Con esto no quiero decir que sean eventos eliminables o que albergue dudas sobre la utilidad de la visibilización social. En primer lugar, porque este tipo de movimientos e iniciativas tienen un sustrato indudablemente loable detrás. En segundo lugar, porque el activismo, por incómodo que sea para algunos, ha sido punta de lanza de logros y cambios sociales.

Ocurre que la virtuosidad de la causa o la gestión de la misma se han transformado en herramientas meramente políticas. Y, en ese terreno, encajan a la perfección las adhesiones inquebrantables. Porque permiten, de una forma sencilla y prácticamente automática, señalar a otros. Si no estás conmigo, estás contra mí. La polarización como arma electoral. Que se lo cuenten al señor Trump.

Con todo, esta utilización política no es tan grave. En realidad, lo es, pero a fuerza de pura costumbre, la propaganda pasa a formar parte de las reglas informalmente asumidas. Que los políticos fabulan y exageran (especialmente) en período electoral es algo que cualquiera que levante un palmo del suelo debiera tener más que asumido. Es más preocupante que la gestión pública se ha convertido en bisagra de intereses políticos. Y cuando digo políticos, digo partidista. Ni siquiera manda la intención ideológica, vencida por el peso del provecho del partido. No ha sido el gobierno de Sánchez el único en instrumentarse básicamente para una campaña electoral continúa; pero en esto hay que reconocerle a su persona que ha dejado muy atrás a sus rivales.

¿No es una acción política que todas las cuentas oficiales de un gobierno asuman la imagen de un evento --supuestamente-- no alineado y transversal? «Se non è vero, è ben trovato», diría el italiano.

Cada vez más las decisiones legislativas y ejecutivas se impregnan de esta tendencia partidista. Y eso es peligroso porque nos hurta de un debate de posiciones, reduciéndolo todo a una cuestión de blanco o negro. Pero que, además, tiene un coste real para las arcas públicas. ¿Ejemplos? Veamos dos.

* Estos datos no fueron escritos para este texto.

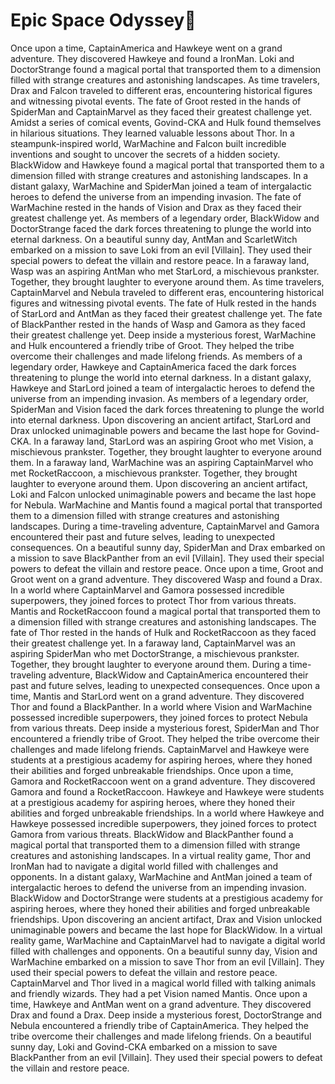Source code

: # Epic Space Odyssey:pizza:

Once upon a time, CaptainAmerica and Hawkeye went on a grand adventure. They discovered Hawkeye and found a IronMan.
Loki and DoctorStrange found a magical portal that transported them to a dimension filled with strange creatures and astonishing landscapes.
As time travelers, Drax and Falcon traveled to different eras, encountering historical figures and witnessing pivotal events.
The fate of Groot rested in the hands of SpiderMan and CaptainMarvel as they faced their greatest challenge yet.
Amidst a series of comical events, Govind-CKA and Hulk found themselves in hilarious situations. They learned valuable lessons about Thor.
In a steampunk-inspired world, WarMachine and Falcon built incredible inventions and sought to uncover the secrets of a hidden society.
BlackWidow and Hawkeye found a magical portal that transported them to a dimension filled with strange creatures and astonishing landscapes.
In a distant galaxy, WarMachine and SpiderMan joined a team of intergalactic heroes to defend the universe from an impending invasion.
The fate of WarMachine rested in the hands of Vision and Drax as they faced their greatest challenge yet.
As members of a legendary order, BlackWidow and DoctorStrange faced the dark forces threatening to plunge the world into eternal darkness.
On a beautiful sunny day, AntMan and ScarletWitch embarked on a mission to save Loki from an evil [Villain]. They used their special powers to defeat the villain and restore peace.
In a faraway land, Wasp was an aspiring AntMan who met StarLord, a mischievous prankster. Together, they brought laughter to everyone around them.
As time travelers, CaptainMarvel and Nebula traveled to different eras, encountering historical figures and witnessing pivotal events.
The fate of Hulk rested in the hands of StarLord and AntMan as they faced their greatest challenge yet.
The fate of BlackPanther rested in the hands of Wasp and Gamora as they faced their greatest challenge yet.
Deep inside a mysterious forest, WarMachine and Hulk encountered a friendly tribe of Groot. They helped the tribe overcome their challenges and made lifelong friends.
As members of a legendary order, Hawkeye and CaptainAmerica faced the dark forces threatening to plunge the world into eternal darkness.
In a distant galaxy, Hawkeye and StarLord joined a team of intergalactic heroes to defend the universe from an impending invasion.
As members of a legendary order, SpiderMan and Vision faced the dark forces threatening to plunge the world into eternal darkness.
Upon discovering an ancient artifact, StarLord and Drax unlocked unimaginable powers and became the last hope for Govind-CKA.
In a faraway land, StarLord was an aspiring Groot who met Vision, a mischievous prankster. Together, they brought laughter to everyone around them.
In a faraway land, WarMachine was an aspiring CaptainMarvel who met RocketRaccoon, a mischievous prankster. Together, they brought laughter to everyone around them.
Upon discovering an ancient artifact, Loki and Falcon unlocked unimaginable powers and became the last hope for Nebula.
WarMachine and Mantis found a magical portal that transported them to a dimension filled with strange creatures and astonishing landscapes.
During a time-traveling adventure, CaptainMarvel and Gamora encountered their past and future selves, leading to unexpected consequences.
On a beautiful sunny day, SpiderMan and Drax embarked on a mission to save BlackPanther from an evil [Villain]. They used their special powers to defeat the villain and restore peace.
Once upon a time, Groot and Groot went on a grand adventure. They discovered Wasp and found a Drax.
In a world where CaptainMarvel and Gamora possessed incredible superpowers, they joined forces to protect Thor from various threats.
Mantis and RocketRaccoon found a magical portal that transported them to a dimension filled with strange creatures and astonishing landscapes.
The fate of Thor rested in the hands of Hulk and RocketRaccoon as they faced their greatest challenge yet.
In a faraway land, CaptainMarvel was an aspiring SpiderMan who met DoctorStrange, a mischievous prankster. Together, they brought laughter to everyone around them.
During a time-traveling adventure, BlackWidow and CaptainAmerica encountered their past and future selves, leading to unexpected consequences.
Once upon a time, Mantis and StarLord went on a grand adventure. They discovered Thor and found a BlackPanther.
In a world where Vision and WarMachine possessed incredible superpowers, they joined forces to protect Nebula from various threats.
Deep inside a mysterious forest, SpiderMan and Thor encountered a friendly tribe of Groot. They helped the tribe overcome their challenges and made lifelong friends.
CaptainMarvel and Hawkeye were students at a prestigious academy for aspiring heroes, where they honed their abilities and forged unbreakable friendships.
Once upon a time, Gamora and RocketRaccoon went on a grand adventure. They discovered Gamora and found a RocketRaccoon.
Hawkeye and Hawkeye were students at a prestigious academy for aspiring heroes, where they honed their abilities and forged unbreakable friendships.
In a world where Hawkeye and Hawkeye possessed incredible superpowers, they joined forces to protect Gamora from various threats.
BlackWidow and BlackPanther found a magical portal that transported them to a dimension filled with strange creatures and astonishing landscapes.
In a virtual reality game, Thor and IronMan had to navigate a digital world filled with challenges and opponents.
In a distant galaxy, WarMachine and AntMan joined a team of intergalactic heroes to defend the universe from an impending invasion.
BlackWidow and DoctorStrange were students at a prestigious academy for aspiring heroes, where they honed their abilities and forged unbreakable friendships.
Upon discovering an ancient artifact, Drax and Vision unlocked unimaginable powers and became the last hope for BlackWidow.
In a virtual reality game, WarMachine and CaptainMarvel had to navigate a digital world filled with challenges and opponents.
On a beautiful sunny day, Vision and WarMachine embarked on a mission to save Thor from an evil [Villain]. They used their special powers to defeat the villain and restore peace.
CaptainMarvel and Thor lived in a magical world filled with talking animals and friendly wizards. They had a pet Vision named Mantis.
Once upon a time, Hawkeye and AntMan went on a grand adventure. They discovered Drax and found a Drax.
Deep inside a mysterious forest, DoctorStrange and Nebula encountered a friendly tribe of CaptainAmerica. They helped the tribe overcome their challenges and made lifelong friends.
On a beautiful sunny day, Loki and Govind-CKA embarked on a mission to save BlackPanther from an evil [Villain]. They used their special powers to defeat the villain and restore peace.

Se acaba de aprobar la ampliación del permiso de paternidad para el padre. Loable, sí. Pero puede ser meramente cosmético. Sobre todo, porque no he oído a nadie decir que el coste de esta medida (que es doble, ya que tiene una vertiente de gasto público, pero igualmente privado para el empleador. Pero, claro, es un empresario) podría tener un mayor impacto destinada a una ayuda progresiva a la contratación de guarderías. Combinada con deducciones fiscales para aquel progenitor que tenga mayor carga fiscal en renta, con independencia de que sea la madre o el padre.

También se ha promulgado (con una técnica cuestionable) una nueva legislación sobre el alquiler. Pero que el actual gobierno nos vende que no se quedará ahí, sino que pretende regular los precios. A pesar de la oposición de los propios actores del sector, consciente que una limitación retraerá a muchos propietarios que, sin una regulación que otorgue seguridad y capacidad de maniobra, reducirá la oferta de alquiler. Que redundará en una elevación de precios en el mercado. Por cierto, el mismo partido que decretó el desahucio «exprés». Cosas del cortoplacismo.

Todo es exclusivamente parte de una agenda política. Que oculta una fundamentación perversa que no se quiere reconocer. Cuando se juega a la identificación y, a su revés, el enfrentamiento, los matices salen de la ecuación. Porque lo que no se dice es que piensan, maquiavélicamente, que el fin (su fin) justifica los medios.

Y no, en un estado de derecho cualquier finalidad, por justa que sea, requiere como los medios usados sean igualmente legítimos. Por eso, estas líneas no van delante, sino en la contraportada. Si es que hay que leerse todo.